§ **EXCERPTED RECORDS**:
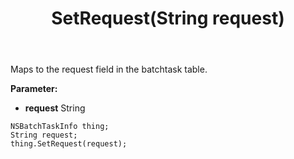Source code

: ﻿---
uid: crmscript_ref_NSBatchTaskInfo_SetRequest
title: SetRequest(String request)
intellisense: NSBatchTaskInfo.SetRequest
keywords: NSBatchTaskInfo, GetRequest
so.topic: reference
---

Maps to the request field in the batchtask table.

**Parameter:** 
 - **request** String

```crmscript
NSBatchTaskInfo thing;
String request;
thing.SetRequest(request);
```

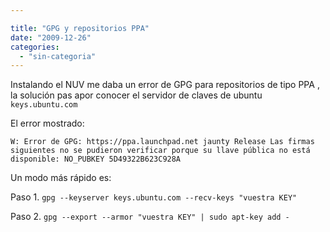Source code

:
 ```yaml
---

title: "GPG y repositorios PPA"
date: "2009-12-26"
categories: 
  - "sin-categoria"
---
```


Instalando el NUV me daba un error de GPG para repositorios de tipo PPA , la solución pas apor conocer el servidor de claves de ubuntu `keys.ubuntu.com`

El error mostrado:

`W: Error de GPG: https://ppa.launchpad.net jaunty Release Las firmas siguientes no se pudieron verificar porque su llave pública no está disponible: NO_PUBKEY 5D49322B623C928A`

Un modo más rápido es:

Paso 1. `gpg --keyserver keys.ubuntu.com --recv-keys "vuestra KEY"`

Paso 2. `gpg --export --armor "vuestra KEY" | sudo apt-key add -`
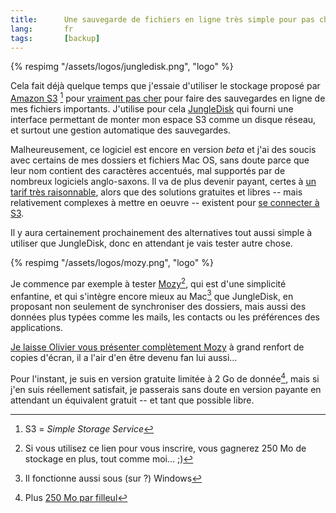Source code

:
 ```yaml
---
title:      Une sauvegarde de fichiers en ligne très simple pour pas cher
lang:       fr
tags:       [backup]
---
```


{% respimg "/assets/logos/jungledisk.png", "logo" %}

Cela fait déjà quelque temps que j'essaie d'utiliser le stockage proposé par [Amazon S3](http://www.amazon.com/S3-AWS-home-page-Money/b/ref=sc_fe_l_2/104-0339411-7512773?ie=UTF8&node=16427261&no=3435361&me=A36L942TSJ2AJA) [^s3] pour [vraiment pas cher](http://www.amazon.com/gp/browse.html?node=16427271&no=16427261#as11) pour faire des sauvegardes en ligne de mes fichiers importants. J'utilise pour cela [JungleDisk](http://www.jungledisk.com/) qui fourni une interface permettant de monter mon espace S3 comme un disque réseau, et surtout une gestion automatique des sauvegardes.

[^s3]: S3 = *Simple Storage Service*

Malheureusement, ce logiciel est encore en version *beta* et j'ai des soucis avec certains de mes dossiers et fichiers Mac OS, sans doute parce que leur nom contient des caractères accentués, mal supportés par de nombreux logiciels anglo-saxons. Il va de plus devenir payant, certes à [un tarif très raisonnable](http://blog.jungledisk.com/2007/02/02/pricingplans), alors que des solutions gratuites et libres -- mais relativement complexes à mettre en oeuvre -- existent pour [se connecter à S3](http://blog.eberly.org/2006/10/09/how-automate-your-backup-to-amazon-s3-using-s3sync/).

Il y aura certainement prochainement des alternatives tout aussi simple à utiliser que JungleDisk, donc en attendant je vais tester autre chose.

{% respimg "/assets/logos/mozy.png", "logo" %}

Je commence par exemple à tester [Mozy](https://mozy.com/?ref=VH5M5G)[^mozy], qui est d'une simplicité enfantine, et qui s'intègre encore mieux au Mac[^windows] que JungleDisk, en proposant non seulement de synchroniser des dossiers, mais aussi des données plus typées comme les mails, les contacts ou les préférences des applications.

[Je laisse Olivier vous présenter complètement Mozy](http://www.glagla.org/blog/index.php/2007/05/05/178-mozy-j-ai-teste-pour-vous) à grand renfort de copies d'écran, il a l'air d'en être devenu fan lui aussi…

Pour l'instant, je suis en version gratuite limitée à 2 Go de donnée[^bonus], mais si j'en suis réellement satisfait, je passerais sans doute en version payante en attendant un équivalent gratuit -- et tant que possible libre.

[^mozy]: Si vous utilisez ce lien pour vous inscrire, vous gagnerez 250 Mo de stockage en plus, tout comme moi… ;)

[^windows]: Il fonctionne aussi sous (sur ?) Windows

[^bonus]: Plus [250 Mo par filleul](https://mozy.com/?ref=VH5M5G)
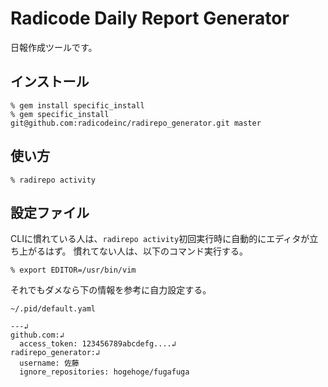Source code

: 
# Radicode Daily Report Generator

日報作成ツールです。

## インストール

```
% gem install specific_install
% gem specific_install git@github.com:radicodeinc/radirepo_generator.git master
```

## 使い方

```
% radirepo activity
```

## 設定ファイル

CLIに慣れている人は、`radirepo activity`初回実行時に自動的にエディタが立ち上がるはず。
慣れてない人は、以下のコマンド実行する。
```
% export EDITOR=/usr/bin/vim
```

それでもダメなら下の情報を参考に自力設定する。

`~/.pid/default.yaml`
```
---↲
github.com:↲
  access_token: 123456789abcdefg....↲
radirepo_generator:↲
  username: 佐藤
  ignore_repositories: hogehoge/fugafuga
```

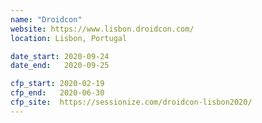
 ```yaml
---
name: "Droidcon"
website: https://www.lisbon.droidcon.com/
location: Lisbon, Portugal

date_start: 2020-09-24
date_end:   2020-09-25

cfp_start: 2020-02-19
cfp_end:   2020-06-30
cfp_site:  https://sessionize.com/droidcon-lisbon2020/
---
```

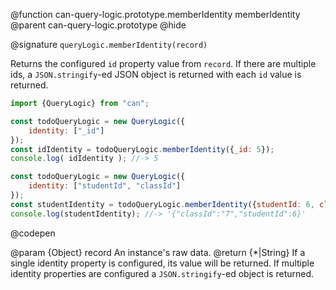 @function can-query-logic.prototype.memberIdentity memberIdentity
@parent can-query-logic.prototype
@hide

@signature `queryLogic.memberIdentity(record)`

  Returns the configured `id` property value from `record`.  If there are
  multiple ids, a `JSON.stringify`-ed JSON object is returned with each
  `id` value is returned.

  ```js
  import {QueryLogic} from "can";

  const todoQueryLogic = new QueryLogic({
      identity: ["_id"]
  });
  const idIdentity = todoQueryLogic.memberIdentity({_id: 5});
  console.log( idIdentity ); //-> 5

  const todoQueryLogic = new QueryLogic({
      identity: ["studentId", "classId"]
  });
  const studentIdentity = todoQueryLogic.memberIdentity({studentId: 6, classId: "7", foo: "bar"});
  console.log(studentIdentity); //-> '{"classId":"7","studentId":6}'
  ```
  @codepen

  @param  {Object} record An instance's raw data.
  @return {*|String} If a single identity property is configured, its value will be returned.
  If multiple identity properties are configured a `JSON.stringify`-ed object is returned.

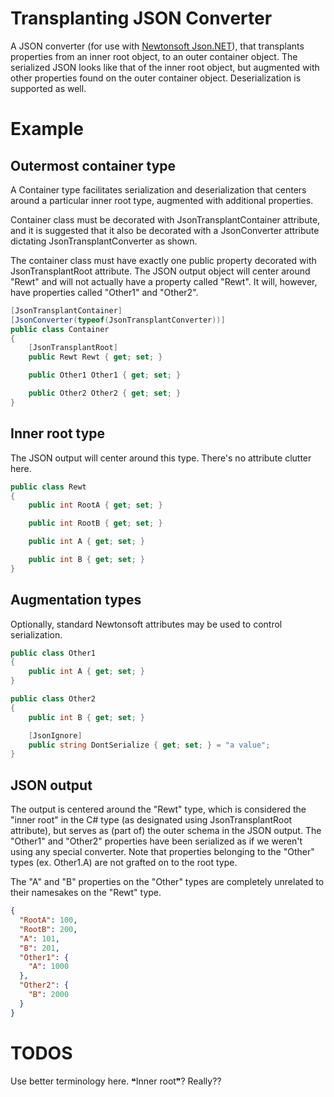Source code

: # Transplanting JSON Converter
A JSON converter (for use with [Newtonsoft Json.NET](https://www.newtonsoft.com/json)), that transplants properties from an inner root object, to an outer container object. The serialized JSON looks like that of the inner root object, but augmented with other properties found on the outer container object. Deserialization is supported as well.

# Example
## Outermost container type
A Container type facilitates serialization and deserialization that centers around a particular inner root type, augmented with additional properties.

Container class must be decorated with JsonTransplantContainer attribute, and it is suggested that it also be decorated with a JsonConverter attribute dictating JsonTransplantConverter as shown.

The container class must have exactly one public property decorated with JsonTransplantRoot attribute. The JSON output object will center around "Rewt" and will not actually have a property called "Rewt". It will, however, have properties called "Other1" and "Other2".

```csharp
[JsonTransplantContainer]
[JsonConverter(typeof(JsonTransplantConverter))]
public class Container
{
    [JsonTransplantRoot]
    public Rewt Rewt { get; set; }

    public Other1 Other1 { get; set; }

    public Other2 Other2 { get; set; }
}
```

## Inner root type
The JSON output will center around this type. There's no attribute clutter here.
```csharp
public class Rewt
{
    public int RootA { get; set; }

    public int RootB { get; set; }

    public int A { get; set; }

    public int B { get; set; }
}
```

## Augmentation types
Optionally, standard Newtonsoft attributes may be used to control serialization. 
```csharp
public class Other1
{
    public int A { get; set; }
}

public class Other2
{
    public int B { get; set; }

    [JsonIgnore]
    public string DontSerialize { get; set; } = "a value";
}
```

## JSON output
The output is centered around the "Rewt" type, which is considered the "inner root" in the C# type (as designated using JsonTransplantRoot attribute), but serves as (part of) the outer schema in the JSON output. The "Other1" and "Other2" properties have been serialized as if we weren't using any special converter. Note that properties belonging to the "Other" types (ex. Other1.A) are not grafted on to the root type.

The "A" and "B" properties on the "Other" types are completely unrelated to their namesakes on the "Rewt" type.

```json
{
  "RootA": 100,
  "RootB": 200,
  "A": 101,
  "B": 201,
  "Other1": {
    "A": 1000
  },
  "Other2": {
    "B": 2000
  }
}
```

# TODOS
Use better terminology here. ❝Inner root❞? Really⁇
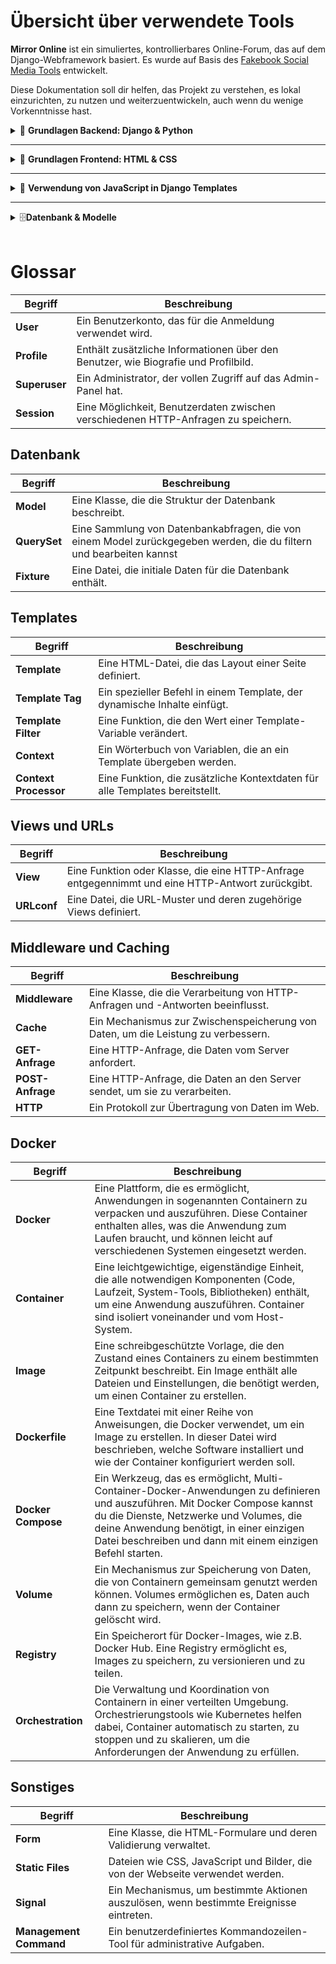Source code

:# Übersicht über verwendete Tools

**Mirror Online** ist ein simuliertes, kontrollierbares Online-Forum, das auf dem Django-Webframework basiert. Es wurde auf Basis des [Fakebook Social Media Tools](https://github.com/jpfefferlab/Fakebook/tree/master/src) entwickelt.

Diese Dokumentation soll dir helfen, das Projekt zu verstehen, es lokal einzurichten, zu nutzen und weiterzuentwickeln, auch wenn du wenige Vorkenntnisse hast.

<details>
<summary>📂  <strong> Grundlagen Backend: Django & Python </strong></summary>

### **Was ist Django?**

Django ist ein Werkzeug, das dir hilft, Webseiten mit der Programmiersprache Python zu erstellen. Es hilft dir, eine Anwendung mit weniger Code schneller zu entwickeln. [Offizielle Django-Dokumentation](https://docs.djangoproject.com/de/3.2/)

### **Was ist das Admin Panel?**

Das Django Admin Panel ist eine automatisch erstellte Verwaltungsseite, die es dir (als Administrator) ermöglicht, Daten zu verwalten, ohne selbst programmieren zu müssen. Es bietet eine einfache Oberfläche zum Hinzufügen, Bearbeiten und Löschen von Daten.

### Installation von Python und Django

#### Download

Gehe zur offiziellen [Python-Website](https://www.python.org/downloads/) und lade die neueste Version herunter.

#### Installation Python

Folge den Installationsanweisungen für dein Betriebssystem.

**Wichtig:** Stelle sicher, dass du die Option „Add Python to PATH“ während der Installation aktivierst.

#### Überprüfung

Öffne dein Terminal oder die Eingabeaufforderung und führe folgenden Befehl aus:

```bash
python --version
```

#### Installation Django

```bash
pip install django
```

#### Überprüfung

```bash
django-admin --version
```

### Verzeichnis- und Dateistruktur eines Django-Projekts

```plaintext
Django-Projekt/
├── manage.py          # Ein Werkzeug zur Verwaltung des Django-Projekts.
├── project_name/      # Hauptverzeichnis des Projekts, enthält Einstellungen und Konfigurationen.
│   ├── settings.py    # Konfigurationsdatei für das Django-Projekt.
│   ├── urls.py        # Datei, die bestimmt, welche Webseiten aufgerufen werden können.
│   └── wsgi.py        # Datei für den Einsatz des Projekts auf einem Server.
├── app_name/          # Verzeichnis einer Django-App innerhalb des Projekts.
│   ├── models.py      # Datei, die die Struktur der Datenbank beschreibt.
│   └── views.py       # Datei, die bestimmt, wie Daten angezeigt werden.
├── templates/         # Verzeichnis für HTML-Dateien.
└── static/            # Verzeichnis für statische Dateien wie CSS, JS und Bilder.
```

</details>

---

<details>
<summary>🎨 <strong> Grundlagen Frontend: HTML & CSS </strong></summary>
<br>

**tl;dr** HTML ist die Baustruktur einer Webseite, CSS sorgt für das Design, und JavaScript fügt interaktive Elemente hinzu.
**HTML-Dateien** definieren die Struktur und Inhalte der Webseiten. In Django werden sie meist im `templates/`-Verzeichnis der jeweiligen App abgelegt.  
**Beispiel:** `src/comments/templates/article_comments.html`

Die Dateien enthalten oft spezielle Django-Template-Tags, um dynamische Inhalte einzubinden:

```html
{% extends "base.html" %} {% load static %}
```

Dies ermöglicht die Wiederverwendung einer Design-Basis und den Zugriff auf statische Ressourcen.

**CSS-Dateien** bestimmen das Aussehen und Layout der Webseiten. Diese befinden sich im static/css/ Verzeichnis.

**Beispiel:** `static/css/styles.css`

</details>

---

<details>
<summary>📜  <strong>Verwendung von JavaScript in Django Templates  </strong></summary>
<br>
JavaScript wird verwendet, um interaktive Funktionen auf deinen Webseiten bereitzustellen. In Django kannst du JavaScript-Dateien im `static/js/` Verzeichnis speichern und in deinen Templates einbinden.

### Einbindung von Skripten: Blocks und Static Files

Django lädt JavaScript-Dateien nicht automatisch. Du musst sie im Template einbinden. Dafür gibt es den scripts-Block. Um JavaScript in deinen Django-Templates effektiv zu verwalten, kannst du Template-Blöcke verwenden. Dies ermöglicht es dir, spezifische Skripte auf bestimmten Seiten zu laden.
In der base.html Datei `src/templates/base.html` findest du den Javascripts Block:

```html
<!-- JavaScript Block -->
{% block scripts %} {% endblock %}
```

Dieser Block dient als Platzhalter für JavaScript-Code, der in untergeordneten Templates eingebunden wird.

### Beispiel: JavaScript in einer Unterseite einfügen

In einem spezifischen Template, z. B. article_comments.html, kannst du den Block wie folgt nutzen:

```html
{% extends "base.html" %} {% block scripts %}
<script src="{% static 'js/article_comments.js' %}"></script>
{% endblock %}
```

#### Vorteile:

- Modularität: Skripte werden nur geladen, wenn sie tatsächlich benötigt werden.
- Performance: Weniger unnötige Skripte verbessern die Ladegeschwindigkeit.
- Wartbarkeit: Der Code bleibt übersichtlicher und einfacher zu verwalten.

</details>

---

<details>
<summary>🗄️<strong>Datenbank & Modelle</strong></summary>
<br>
Modelle definieren die Struktur deiner Datenbank. In Django werden sie im models.py einer App definiert.

**Beispiel:** src/articles/models.py

### Migrationen:

Wenn du einen Teil des Modells änderst, musst du die Migrationen neu generieren und anwenden, um die Datenbank zu migrieren.

```bash
python3 src/manage.py makemigrations
```

Erstellt eine neue Migrationsdatei mit den Änderungen an der Datenbankstruktur. `makemigrations` aktualisiert alle Migrationsskripte. Du kannst sie dann anwenden mit:

```bash
python3 src/manage.py migrate
```

</details>

<br>

# Glossar

| Begriff       | Beschreibung                                                                       |
| ------------- | ---------------------------------------------------------------------------------- |
| **User**      | Ein Benutzerkonto, das für die Anmeldung verwendet wird.                           |
| **Profile**   | Enthält zusätzliche Informationen über den Benutzer, wie Biografie und Profilbild. |
| **Superuser** | Ein Administrator, der vollen Zugriff auf das Admin-Panel hat.                     |
| **Session**   | Eine Möglichkeit, Benutzerdaten zwischen verschiedenen HTTP-Anfragen zu speichern. |

## Datenbank

| Begriff      | Beschreibung                                                                                                        |
| ------------ | ------------------------------------------------------------------------------------------------------------------- |
| **Model**    | Eine Klasse, die die Struktur der Datenbank beschreibt.                                                             |
| **QuerySet** | Eine Sammlung von Datenbankabfragen, die von einem Model zurückgegeben werden, die du filtern und bearbeiten kannst |
| **Fixture**  | Eine Datei, die initiale Daten für die Datenbank enthält.                                                           |

## Templates

| Begriff               | Beschreibung                                                                 |
| --------------------- | ---------------------------------------------------------------------------- |
| **Template**          | Eine HTML-Datei, die das Layout einer Seite definiert.                       |
| **Template Tag**      | Ein spezieller Befehl in einem Template, der dynamische Inhalte einfügt.     |
| **Template Filter**   | Eine Funktion, die den Wert einer Template-Variable verändert.               |
| **Context**           | Ein Wörterbuch von Variablen, die an ein Template übergeben werden.          |
| **Context Processor** | Eine Funktion, die zusätzliche Kontextdaten für alle Templates bereitstellt. |

## Views und URLs

| Begriff     | Beschreibung                                                                                     |
| ----------- | ------------------------------------------------------------------------------------------------ |
| **View**    | Eine Funktion oder Klasse, die eine HTTP-Anfrage entgegennimmt und eine HTTP-Antwort zurückgibt. |
| **URLconf** | Eine Datei, die URL-Muster und deren zugehörige Views definiert.                                 |

## Middleware und Caching

| Begriff          | Beschreibung                                                                      |
| ---------------- | --------------------------------------------------------------------------------- |
| **Middleware**   | Eine Klasse, die die Verarbeitung von HTTP-Anfragen und -Antworten beeinflusst.   |
| **Cache**        | Ein Mechanismus zur Zwischenspeicherung von Daten, um die Leistung zu verbessern. |
| **GET-Anfrage**  | Eine HTTP-Anfrage, die Daten vom Server anfordert.                                |
| **POST-Anfrage** | Eine HTTP-Anfrage, die Daten an den Server sendet, um sie zu verarbeiten.         |
| **HTTP**         | Ein Protokoll zur Übertragung von Daten im Web.                                   |

## Docker

| Begriff            | Beschreibung                                                                                                                                                                                                                                                                      |
| ------------------ | --------------------------------------------------------------------------------------------------------------------------------------------------------------------------------------------------------------------------------------------------------------------------------- |
| **Docker**         | Eine Plattform, die es ermöglicht, Anwendungen in sogenannten Containern zu verpacken und auszuführen. Diese Container enthalten alles, was die Anwendung zum Laufen braucht, und können leicht auf verschiedenen Systemen eingesetzt werden.                                     |
| **Container**      | Eine leichtgewichtige, eigenständige Einheit, die alle notwendigen Komponenten (Code, Laufzeit, System-Tools, Bibliotheken) enthält, um eine Anwendung auszuführen. Container sind isoliert voneinander und vom Host-System.                                                      |
| **Image**          | Eine schreibgeschützte Vorlage, die den Zustand eines Containers zu einem bestimmten Zeitpunkt beschreibt. Ein Image enthält alle Dateien und Einstellungen, die benötigt werden, um einen Container zu erstellen.                                                                |
| **Dockerfile**     | Eine Textdatei mit einer Reihe von Anweisungen, die Docker verwendet, um ein Image zu erstellen. In dieser Datei wird beschrieben, welche Software installiert und wie der Container konfiguriert werden soll.                                                                    |
| **Docker Compose** | Ein Werkzeug, das es ermöglicht, Multi-Container-Docker-Anwendungen zu definieren und auszuführen. Mit Docker Compose kannst du die Dienste, Netzwerke und Volumes, die deine Anwendung benötigt, in einer einzigen Datei beschreiben und dann mit einem einzigen Befehl starten. |
| **Volume**         | Ein Mechanismus zur Speicherung von Daten, die von Containern gemeinsam genutzt werden können. Volumes ermöglichen es, Daten auch dann zu speichern, wenn der Container gelöscht wird.                                                                                            |
| **Registry**       | Ein Speicherort für Docker-Images, wie z.B. Docker Hub. Eine Registry ermöglicht es, Images zu speichern, zu versionieren und zu teilen.                                                                                                                                          |
| **Orchestration**  | Die Verwaltung und Koordination von Containern in einer verteilten Umgebung. Orchestrierungstools wie Kubernetes helfen dabei, Container automatisch zu starten, zu stoppen und zu skalieren, um die Anforderungen der Anwendung zu erfüllen.                                     |

## Sonstiges

| Begriff                | Beschreibung                                                                            |
| ---------------------- | --------------------------------------------------------------------------------------- |
| **Form**               | Eine Klasse, die HTML-Formulare und deren Validierung verwaltet.                        |
| **Static Files**       | Dateien wie CSS, JavaScript und Bilder, die von der Webseite verwendet werden.          |
| **Signal**             | Ein Mechanismus, um bestimmte Aktionen auszulösen, wenn bestimmte Ereignisse eintreten. |
| **Management Command** | Ein benutzerdefiniertes Kommandozeilen-Tool für administrative Aufgaben.                |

§ **TASK TO CARRY OUT**: What are the lines, exactly as written above, from the line with "Befehl starten. |" to the line with "wie CSS, JavaScript", both included? Output only those.

§ **RESPONSE TO THIS TASK**:
| **Docker Compose** | Ein Werkzeug, das es ermöglicht, Multi-Container-Docker-Anwendungen zu definieren und auszuführen. Mit Docker Compose kannst du die Dienste, Netzwerke und Volumes, die deine Anwendung benötigt, in einer einzigen Datei beschreiben und dann mit einem einzigen Befehl starten. |
| **Volume**         | Ein Mechanismus zur Speicherung von Daten, die von Containern gemeinsam genutzt werden können. Volumes ermöglichen es, Daten auch dann zu speichern, wenn der Container gelöscht wird.                                                                                            |
| **Registry**       | Ein Speicherort für Docker-Images, wie z.B. Docker Hub. Eine Registry ermöglicht es, Images zu speichern, zu versionieren und zu teilen.                                                                                                                                          |
| **Orchestration**  | Die Verwaltung und Koordination von Containern in einer verteilten Umgebung. Orchestrierungstools wie Kubernetes helfen dabei, Container automatisch zu starten, zu stoppen und zu skalieren, um die Anforderungen der Anwendung zu erfüllen.                                     |

## Sonstiges

| Begriff                | Beschreibung                                                                            |
| ---------------------- | --------------------------------------------------------------------------------------- |
| **Form**               | Eine Klasse, die HTML-Formulare und deren Validierung verwaltet.                        |
| **Static Files**       | Dateien wie CSS, JavaScript und Bilder, die von der Webseite verwendet werden.          |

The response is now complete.